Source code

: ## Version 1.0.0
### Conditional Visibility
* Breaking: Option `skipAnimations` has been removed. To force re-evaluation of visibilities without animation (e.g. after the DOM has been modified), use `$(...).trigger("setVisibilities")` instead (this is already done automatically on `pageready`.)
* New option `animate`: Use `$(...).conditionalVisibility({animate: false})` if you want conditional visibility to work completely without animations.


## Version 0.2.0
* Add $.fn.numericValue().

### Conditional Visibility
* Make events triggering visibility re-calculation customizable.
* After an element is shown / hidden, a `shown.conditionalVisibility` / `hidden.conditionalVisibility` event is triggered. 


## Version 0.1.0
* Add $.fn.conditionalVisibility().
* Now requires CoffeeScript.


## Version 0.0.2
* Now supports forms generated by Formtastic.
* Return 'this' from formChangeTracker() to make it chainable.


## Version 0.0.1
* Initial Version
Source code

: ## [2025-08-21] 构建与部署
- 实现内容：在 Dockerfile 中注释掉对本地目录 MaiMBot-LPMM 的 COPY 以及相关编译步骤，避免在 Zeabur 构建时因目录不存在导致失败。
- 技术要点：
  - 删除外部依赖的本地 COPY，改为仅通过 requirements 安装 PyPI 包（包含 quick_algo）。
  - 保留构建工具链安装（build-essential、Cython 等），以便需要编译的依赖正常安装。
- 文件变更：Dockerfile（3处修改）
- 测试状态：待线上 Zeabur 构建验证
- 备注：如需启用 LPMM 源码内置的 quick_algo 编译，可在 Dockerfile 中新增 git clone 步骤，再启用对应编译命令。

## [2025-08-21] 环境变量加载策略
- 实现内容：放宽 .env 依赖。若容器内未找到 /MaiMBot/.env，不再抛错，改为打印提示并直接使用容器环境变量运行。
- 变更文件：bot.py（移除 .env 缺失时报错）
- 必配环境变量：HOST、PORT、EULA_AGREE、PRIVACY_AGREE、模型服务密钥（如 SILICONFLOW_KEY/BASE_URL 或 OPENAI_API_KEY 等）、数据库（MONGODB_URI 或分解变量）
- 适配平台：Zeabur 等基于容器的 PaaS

---

■ WHAT YOU HAVE TO DO
So that nothing is lost, restate all the material word for word.

■ RESULT OF THIS TASK
Source code

: ## Version 1.0.0
### Conditional Visibility
* Breaking: Option `skipAnimations` has been removed. To force re-evaluation of visibilities without animation (e.g. after the DOM has been modified), use `$(...).trigger("setVisibilities")` instead (this is already done automatically on `pageready`.)
* New option `animate`: Use `$(...).conditionalVisibility({animate: false})` if you want conditional visibility to work completely without animations.


## Version 0.2.0
* Add $.fn.numericValue().

### Conditional Visibility
* Make events triggering visibility re-calculation customizable.
* After an element is shown / hidden, a `shown.conditionalVisibility` / `hidden.conditionalVisibility` event is triggered. 


## Version 0.1.0
* Add $.fn.conditionalVisibility().
* Now requires CoffeeScript.


## Version 0.0.2
* Now supports forms generated by Formtastic.
* Return 'this' from formChangeTracker() to make it chainable.


## Version 0.0.1
* Initial Version
Source code

: ## [2025-08-21] 构建与部署
- 实现内容：在 Dockerfile 中注释掉对本地目录 MaiMBot-LPMM 的 COPY 以及相关编译步骤，避免在 Zeabur 构建时因目录不存在导致失败。
- 技术要点：
  - 删除外部依赖的本地 COPY，改为仅通过 requirements 安装 PyPI 包（包含 quick_algo）。
  - 保留构建工具链安装（build-essential、Cython 等），以便需要编译的依赖正常安装。
- 文件变更：Dockerfile（3处修改）
- 测试状态：待线上 Zeabur 构建验证
- 备注：如需启用 LPMM 源码内置的 quick_algo 编译，可在 Dockerfile 中新增 git clone 步骤，再启用对应编译命令。

## [2025-08-21] 环境变量加载策略
- 实现内容：放宽 .env 依赖。若容器内未找到 /MaiMBot/.env，不再抛错，改为打印提示并直接使用容器环境变量运行。
- 变更文件：bot.py（移除 .env 缺失时报错）
- 必配环境变量：HOST、PORT、EULA_AGREE、PRIVACY_AGREE、模型服务密钥（如 SILICONFLOW_KEY/BASE_URL 或 OPENAI_API_KEY 等）、数据库（MONGODB_URI 或分解变量）
- 适配平台：Zeabur 等基于容器的 PaaS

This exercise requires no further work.